Records for the exercise below:

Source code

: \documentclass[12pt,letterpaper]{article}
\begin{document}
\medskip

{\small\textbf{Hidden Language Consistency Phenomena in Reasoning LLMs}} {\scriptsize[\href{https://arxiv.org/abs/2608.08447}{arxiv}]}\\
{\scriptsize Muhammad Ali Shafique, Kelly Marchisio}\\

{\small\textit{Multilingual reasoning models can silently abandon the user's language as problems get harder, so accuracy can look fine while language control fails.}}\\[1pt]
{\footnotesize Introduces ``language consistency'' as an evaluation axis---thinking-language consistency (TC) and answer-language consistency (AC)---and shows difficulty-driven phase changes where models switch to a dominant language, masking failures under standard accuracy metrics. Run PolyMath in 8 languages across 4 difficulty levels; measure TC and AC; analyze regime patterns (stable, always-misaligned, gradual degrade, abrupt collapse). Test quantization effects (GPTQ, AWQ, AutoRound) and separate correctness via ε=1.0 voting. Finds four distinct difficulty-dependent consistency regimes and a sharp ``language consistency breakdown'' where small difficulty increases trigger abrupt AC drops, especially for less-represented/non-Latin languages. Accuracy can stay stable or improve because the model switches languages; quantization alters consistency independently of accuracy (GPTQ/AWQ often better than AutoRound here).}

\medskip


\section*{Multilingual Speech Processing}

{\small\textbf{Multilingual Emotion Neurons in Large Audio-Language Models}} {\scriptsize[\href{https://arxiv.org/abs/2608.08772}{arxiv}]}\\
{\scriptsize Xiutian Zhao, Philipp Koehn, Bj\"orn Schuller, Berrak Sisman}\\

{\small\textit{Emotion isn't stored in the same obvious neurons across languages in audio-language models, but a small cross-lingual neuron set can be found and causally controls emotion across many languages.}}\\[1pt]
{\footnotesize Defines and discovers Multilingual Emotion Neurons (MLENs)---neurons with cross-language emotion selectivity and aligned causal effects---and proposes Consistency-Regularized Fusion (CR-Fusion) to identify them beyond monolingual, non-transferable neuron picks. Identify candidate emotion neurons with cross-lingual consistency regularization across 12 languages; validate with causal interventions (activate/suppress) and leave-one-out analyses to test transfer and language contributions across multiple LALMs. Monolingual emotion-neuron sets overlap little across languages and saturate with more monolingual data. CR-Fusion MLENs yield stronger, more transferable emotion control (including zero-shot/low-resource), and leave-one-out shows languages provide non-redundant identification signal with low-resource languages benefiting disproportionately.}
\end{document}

End of Records for the exercise.

▶ _Brief_
When you copy the material, keep every line exactly as it stands.

▶ _Result of the exercise_
Source code

: \documentclass[12pt,letterpaper]{article}
\begin{document}
\medskip

{\small\textbf{Hidden Language Consistency Phenomena in Reasoning LLMs}} {\scriptsize[\href{https://arxiv.org/abs/2608.08447}{arxiv}]}\\
{\scriptsize Muhammad Ali Shafique, Kelly Marchisio}\\

{\small\textit{Multilingual reasoning models can silently abandon the user's language as problems get harder, so accuracy can look fine while language control fails.}}\\[1pt]
{\footnotesize Introduces ``language consistency'' as an evaluation axis---thinking-language consistency (TC) and answer-language consistency (AC)---and shows difficulty-driven phase changes where models switch to a dominant language, masking failures under standard accuracy metrics. Run PolyMath in 8 languages across 4 difficulty levels; measure TC and AC; analyze regime patterns (stable, always-misaligned, gradual degrade, abrupt collapse). Test quantization effects (GPTQ, AWQ, AutoRound) and separate correctness via ε=1.0 voting. Finds four distinct difficulty-dependent consistency regimes and a sharp ``language consistency breakdown'' where small difficulty increases trigger abrupt AC drops, especially for less-represented/non-Latin languages. Accuracy can stay stable or improve because the model switches languages; quantization alters consistency independently of accuracy (GPTQ/AWQ often better than AutoRound here).}

\medskip


\section*{Multilingual Speech Processing}

{\small\textbf{Multilingual Emotion Neurons in Large Audio-Language Models}} {\scriptsize[\href{https://arxiv.org/abs/2608.08772}{arxiv}]}\\
{\scriptsize Xiutian Zhao, Philipp Koehn, Bj\"orn Schuller, Berrak Sisman}\\

{\small\textit{Emotion isn't stored in the same obvious neurons across languages in audio-language models, but a small cross-lingual neuron set can be found and causally controls emotion across many languages.}}\\[1pt]
{\footnotesize Defines and discovers Multilingual Emotion Neurons (MLENs)---neurons with cross-language emotion selectivity and aligned causal effects---and proposes Consistency-Regularized Fusion (CR-Fusion) to identify them beyond monolingual, non-transferable neuron picks. Identify candidate emotion neurons with cross-lingual consistency regularization across 12 languages; validate with causal interventions (activate/suppress) and leave-one-out analyses to test transfer and language contributions across multiple LALMs. Monolingual emotion-neuron sets overlap little across languages and saturate with more monolingual data. CR-Fusion MLENs yield stronger, more transferable emotion control (including zero-shot/low-resource), and leave-one-out shows languages provide non-redundant identification signal with low-resource languages benefiting disproportionately.}
\end{document}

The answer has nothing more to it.